MONTPELIER, Vt. – A smooth-talking, globe-trotting serial swindler who is wanted in Nevada on a burglary charge has been arrested after crossing illegally from Canada to Vermont, federal authorities said.

Juan Carlos Guzman-Betancourt, 33, of Colombia, is wanted on a 2006 warrant on a Las Vegas burglary charge and was arrested Sept. 21 after trying to convince a border guard that he was only seeking help for a broken-down car, officials said.

He has at least 10 aliases and uses his good looks and gift of gab to get into rooms and locked safes, authorities say. He reportedly escaped from a prison outside London in 2005 after persuading authorities to let him go to a dental appointment without a guard.

He was nabbed this month at a gas station near the U.S.-Canadian border in Derby Line and is being held on charges of re-entering the U.S. after being deported, authorities said. His lawyer, Michael Desautels, didn't return a call Tuesday.

British prosecutors and police have compared him to legendary American con man Frank Abagnale Jr., the subject of the film "Catch Me If You Can," starring Leonardo DiCaprio.

Guzman-Betancourt, then known under the name of Gonzalo Zapater Vives, was arrested in Britain after a series of hotel burglaries there in 1998 but skipped bail and repeatedly gave authorities the slip in the years that followed.

His criminal career was cut short in London when an off-duty police officer recognized him at a supermarket in the city's wealthy Mayfair neighborhood in December 2004. He was arrested and then sentenced the following year for burglaries at the Dorchester Hotel and the Mandarin Oriental Hotel.

At his trial, prosecutors described how Guzman-Betancourt wandered into high-class London establishments, impersonating wealthy guests and pretending to have lost his keys or forgotten his security code.

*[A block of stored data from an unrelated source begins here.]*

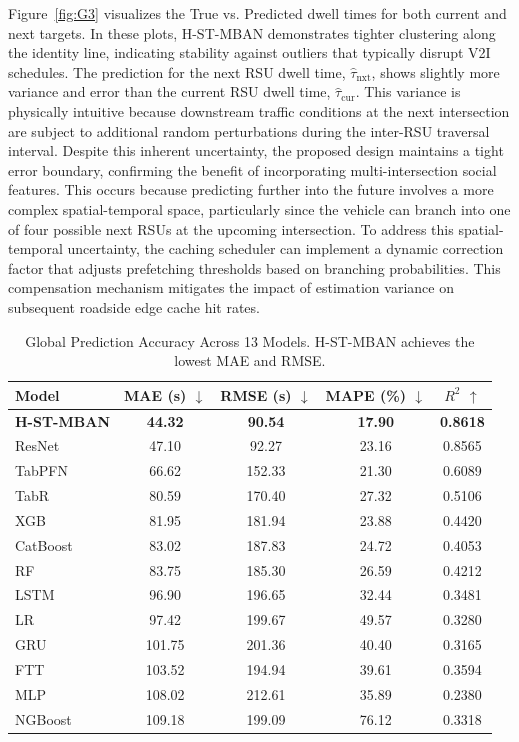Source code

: \documentclass[journal]{IEEEtran}
\begin{document}
Figure~\ref{fig:G3} visualizes the True vs. Predicted dwell times for both current and next targets.
In these plots, H-ST-MBAN demonstrates tighter clustering along the identity line, indicating stability against outliers that typically disrupt V2I schedules.
The prediction for the next RSU dwell time, $\hat{\tau}_{\text{nxt}}$, shows slightly more variance and error than the current RSU dwell time, $\hat{\tau}_{\text{cur}}$. This variance is physically intuitive because downstream traffic conditions at the next intersection are subject to additional random perturbations during the inter-RSU traversal interval. Despite this inherent uncertainty, the proposed design maintains a tight error boundary, confirming the benefit of incorporating multi-intersection social features.
This occurs because predicting further into the future involves a more complex spatial-temporal space, particularly since the vehicle can branch into one of four possible next RSUs at the upcoming intersection.
To address this spatial-temporal uncertainty, the caching scheduler can implement a dynamic correction factor that adjusts prefetching thresholds based on branching probabilities.
This compensation mechanism mitigates the impact of estimation variance on subsequent roadside edge cache hit rates.

\begin{table}[!t]
\centering
\caption{Global Prediction Accuracy Across 13 Models. H-ST-MBAN achieves the lowest MAE and RMSE.}
\label{tab:accuracy}
\begin{tabular}{lcccc}
\toprule
\textbf{Model} & \textbf{MAE (s) $\downarrow$} & \textbf{RMSE (s) $\downarrow$} & \textbf{MAPE (\%) $\downarrow$} & \textbf{$R^2$ $\uparrow$} \\
\midrule
\textbf{H-ST-MBAN} & \textbf{44.32} & \textbf{90.54} & \textbf{17.90} & \textbf{0.8618} \\
ResNet & 47.10 & 92.27 & 23.16 & 0.8565 \\
TabPFN & 66.62 & 152.33 & 21.30 & 0.6089 \\
TabR & 80.59 & 170.40 & 27.32 & 0.5106 \\
XGB & 81.95 & 181.94 & 23.88 & 0.4420 \\
CatBoost & 83.02 & 187.83 & 24.72 & 0.4053 \\
RF & 83.75 & 185.30 & 26.59 & 0.4212 \\
LSTM & 96.90 & 196.65 & 32.44 & 0.3481 \\
LR & 97.42 & 199.67 & 49.57 & 0.3280 \\
GRU & 101.75 & 201.36 & 40.40 & 0.3165 \\
FTT & 103.52 & 194.94 & 39.61 & 0.3594 \\
MLP & 108.02 & 212.61 & 35.89 & 0.2380 \\
NGBoost & 109.18 & 199.09 & 76.12 & 0.3318 \\
\bottomrule
\end{tabular}
\end{table}
\end{document}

Obliging staff systematically helped the sharply dressed charmer into strangers' safes, and he made off with cash and jewelry, prosecutors said.

The man who arrested him, Detective Sgt. Andy Swindells of Scotland Yard's burglary squad, described him at the time as "a highly accomplished liar."

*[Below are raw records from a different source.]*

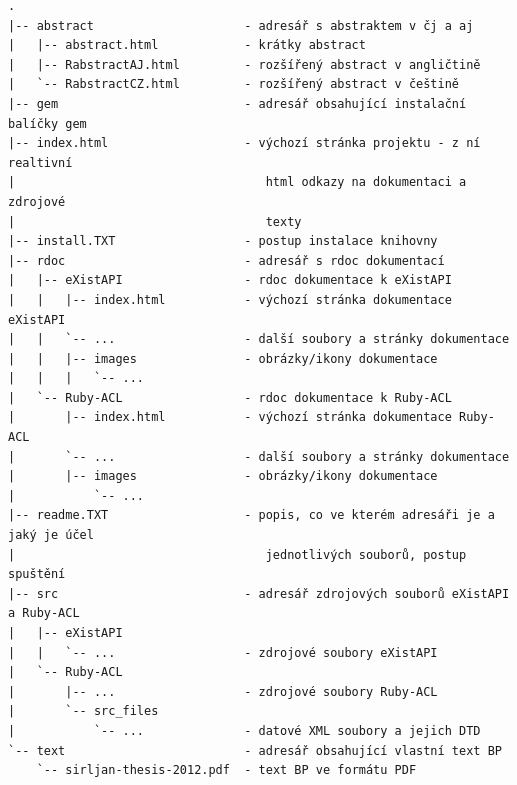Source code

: \documentclass[11pt,twoside,a4paper]{book}
\begin{document}
\begin{verbatim}
.
|-- abstract                     - adresář s abstraktem v čj a aj
|   |-- abstract.html            - krátky abstract
|   |-- RabstractAJ.html         - rozšířený abstract v angličtině
|   `-- RabstractCZ.html         - rozšířený abstract v češtině
|-- gem                          - adresář obsahující instalační balíčky gem
|-- index.html                   - výchozí stránka projektu - z ní realtivní 
|                                   html odkazy na dokumentaci a zdrojové 
|                                   texty
|-- install.TXT                  - postup instalace knihovny
|-- rdoc                         - adresář s rdoc dokumentací
|   |-- eXistAPI                 - rdoc dokumentace k eXistAPI
|   |   |-- index.html           - výchozí stránka dokumentace eXistAPI  
|   |   `-- ...                  - další soubory a stránky dokumentace
|   |   |-- images               - obrázky/ikony dokumentace
|   |   |   `-- ...
|   `-- Ruby-ACL                 - rdoc dokumentace k Ruby-ACL
|       |-- index.html           - výchozí stránka dokumentace Ruby-ACL 
|       `-- ...                  - další soubory a stránky dokumentace
|       |-- images               - obrázky/ikony dokumentace
|           `-- ...
|-- readme.TXT                   - popis, co ve kterém adresáři je a jaký je účel 
|                                   jednotlivých souborů, postup spuštění
|-- src                          - adresář zdrojových souborů eXistAPI a Ruby-ACL
|   |-- eXistAPI
|   |   `-- ...                  - zdrojové soubory eXistAPI
|   `-- Ruby-ACL                        
|       |-- ...                  - zdrojové soubory Ruby-ACL
|       `-- src_files                   
|           `-- ...              - datové XML soubory a jejich DTD
`-- text                         - adresář obsahující vlastní text BP
    `-- sirljan-thesis-2012.pdf  - text BP ve formátu PDF
\end{verbatim}
\end{document}
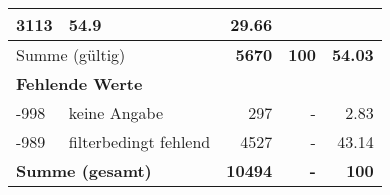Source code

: \begin{longtable}{lXrrr}
       \num{3113} &
       \num[round-mode=places,round-precision=2]{54.9} &
         \num[round-mode=places,round-precision=2]{29.66} \\
     \midrule
     \multicolumn{2}{l}{Summe (gültig)} &
       \textbf{\num{5670}} &
     \textbf{\num{100}} &
       \textbf{\num[round-mode=places,round-precision=2]{54.03}} \\
     \multicolumn{5}{l}{\textbf{Fehlende Werte}}\\
       -998 &
       keine Angabe &
         \num{297} &
        - &
         \num[round-mode=places,round-precision=2]{2.83} \\
       -989 &
       filterbedingt fehlend &
         \num{4527} &
        - &
         \num[round-mode=places,round-precision=2]{43.14} \\
     \midrule
     \multicolumn{2}{l}{\textbf{Summe (gesamt)}} &
          \textbf{\num{10494}} &
        \textbf{-} &
        \textbf{\num{100}} \\
     \bottomrule
     \end{longtable}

Scotland Yard said Tuesday that Guzman-Betancourt's sentence was 3 1/2 years' imprisonment — but that he ended up spending only two months behind bars. Sent to a low-security prison off the coast of southeast England, Guzman-Betancourt absconded on June 6, 2005 — reportedly by persuading his jailers to let him out of prison for a dental appointment.

Police launched a major operation in an effort to recapture him, but Guzman-Betancourt — whom British media compared to Raffles, E.W. Hornung's fictional "gentleman thief" — was back on the run.

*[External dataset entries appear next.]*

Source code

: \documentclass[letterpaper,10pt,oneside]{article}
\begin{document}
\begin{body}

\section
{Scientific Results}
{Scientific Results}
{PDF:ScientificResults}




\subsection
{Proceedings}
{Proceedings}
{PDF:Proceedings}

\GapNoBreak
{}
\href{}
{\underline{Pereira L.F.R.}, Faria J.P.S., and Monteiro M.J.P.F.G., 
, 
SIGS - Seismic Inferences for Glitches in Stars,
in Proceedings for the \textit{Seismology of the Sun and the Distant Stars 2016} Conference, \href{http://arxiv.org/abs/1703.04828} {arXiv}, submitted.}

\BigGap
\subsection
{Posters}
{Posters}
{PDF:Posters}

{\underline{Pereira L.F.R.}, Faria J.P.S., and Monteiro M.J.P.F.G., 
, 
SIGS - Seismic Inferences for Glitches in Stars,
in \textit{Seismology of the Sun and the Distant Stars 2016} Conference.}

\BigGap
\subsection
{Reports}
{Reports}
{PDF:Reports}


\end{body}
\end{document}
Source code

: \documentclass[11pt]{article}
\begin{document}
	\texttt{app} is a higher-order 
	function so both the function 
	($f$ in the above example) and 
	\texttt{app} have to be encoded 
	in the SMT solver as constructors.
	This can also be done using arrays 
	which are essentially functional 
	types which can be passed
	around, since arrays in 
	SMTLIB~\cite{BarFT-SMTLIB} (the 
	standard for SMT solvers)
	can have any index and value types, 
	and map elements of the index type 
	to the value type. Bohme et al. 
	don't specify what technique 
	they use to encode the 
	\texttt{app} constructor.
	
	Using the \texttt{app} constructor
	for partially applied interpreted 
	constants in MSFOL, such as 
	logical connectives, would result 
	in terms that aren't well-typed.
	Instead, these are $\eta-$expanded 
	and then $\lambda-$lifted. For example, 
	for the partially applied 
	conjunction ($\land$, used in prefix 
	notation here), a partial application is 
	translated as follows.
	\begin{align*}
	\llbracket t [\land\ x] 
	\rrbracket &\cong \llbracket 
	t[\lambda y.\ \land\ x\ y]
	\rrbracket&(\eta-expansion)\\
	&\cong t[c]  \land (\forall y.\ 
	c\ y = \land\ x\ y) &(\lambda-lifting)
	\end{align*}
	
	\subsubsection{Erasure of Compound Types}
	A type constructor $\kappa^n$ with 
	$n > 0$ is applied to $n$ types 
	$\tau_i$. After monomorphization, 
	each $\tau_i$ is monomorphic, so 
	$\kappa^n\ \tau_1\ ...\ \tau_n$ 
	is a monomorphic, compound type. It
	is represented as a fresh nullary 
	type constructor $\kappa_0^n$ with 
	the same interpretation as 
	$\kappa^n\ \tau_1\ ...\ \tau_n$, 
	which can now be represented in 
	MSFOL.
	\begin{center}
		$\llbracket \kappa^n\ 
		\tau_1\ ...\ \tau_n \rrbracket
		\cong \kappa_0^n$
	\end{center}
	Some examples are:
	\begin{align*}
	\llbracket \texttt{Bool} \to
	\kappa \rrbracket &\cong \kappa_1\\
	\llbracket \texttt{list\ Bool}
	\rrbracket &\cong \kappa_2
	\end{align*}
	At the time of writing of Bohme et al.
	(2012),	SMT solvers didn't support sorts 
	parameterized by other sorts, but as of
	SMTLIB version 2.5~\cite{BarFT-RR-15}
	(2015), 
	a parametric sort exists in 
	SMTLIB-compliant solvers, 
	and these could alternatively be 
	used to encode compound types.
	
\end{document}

He was arrested later that month in Dublin. An Irish judge ordered his extradition to France in December 2006. His whereabouts since then have been unknown.

Britain's Home Office did not immediately return a call seeking comment on Guzman-Betancourt's arrest in Vermont.

He has also been wanted in Canada, Colombia, Japan, Mexico, Russia, Thailand and Venezuela, according to a 2005 Associated Press report. In the U.S., he's been convicted of larceny in Virginia and New York and of fraudulent use of credit cards in Florida.

An incident involving Guzman-Betancourt took place at the Four Seasons hotel in Las Vegas in 2003, but hotel spokeswoman Erica Johnson-Macelroy wouldn't say what it was. Las Vegas police could not find a record for Guzman-Betancourt, but spokeswoman Barbara Morgan said she remembered the case.

In Vermont, Guzman-Betancourt told a U.S. Border Patrol agent, who was responding to a tip, that his car had broken down in Quebec and he had unknowingly walked across the border into Vermont, according to an affidavit.

He also carried a Spanish passport with the name Jordi Ejarque-Rodriguez containing stamps from Turkey, Jordan, Egypt, United Arab Emirates, Bahrain and Oman, the affidavit said.

Fingerprints identified him as Guzman-Betancourt, who records show has been removed from the United States three times: from Miami in 1994 and 1995 and from San Juan, Puerto Rico, said Border Patrol agent Peter Costas, who filed the affidavit.

He faces potential deportation to Colombia, prosecutors said. The Colombian Embassy in Washington did not return a phone call.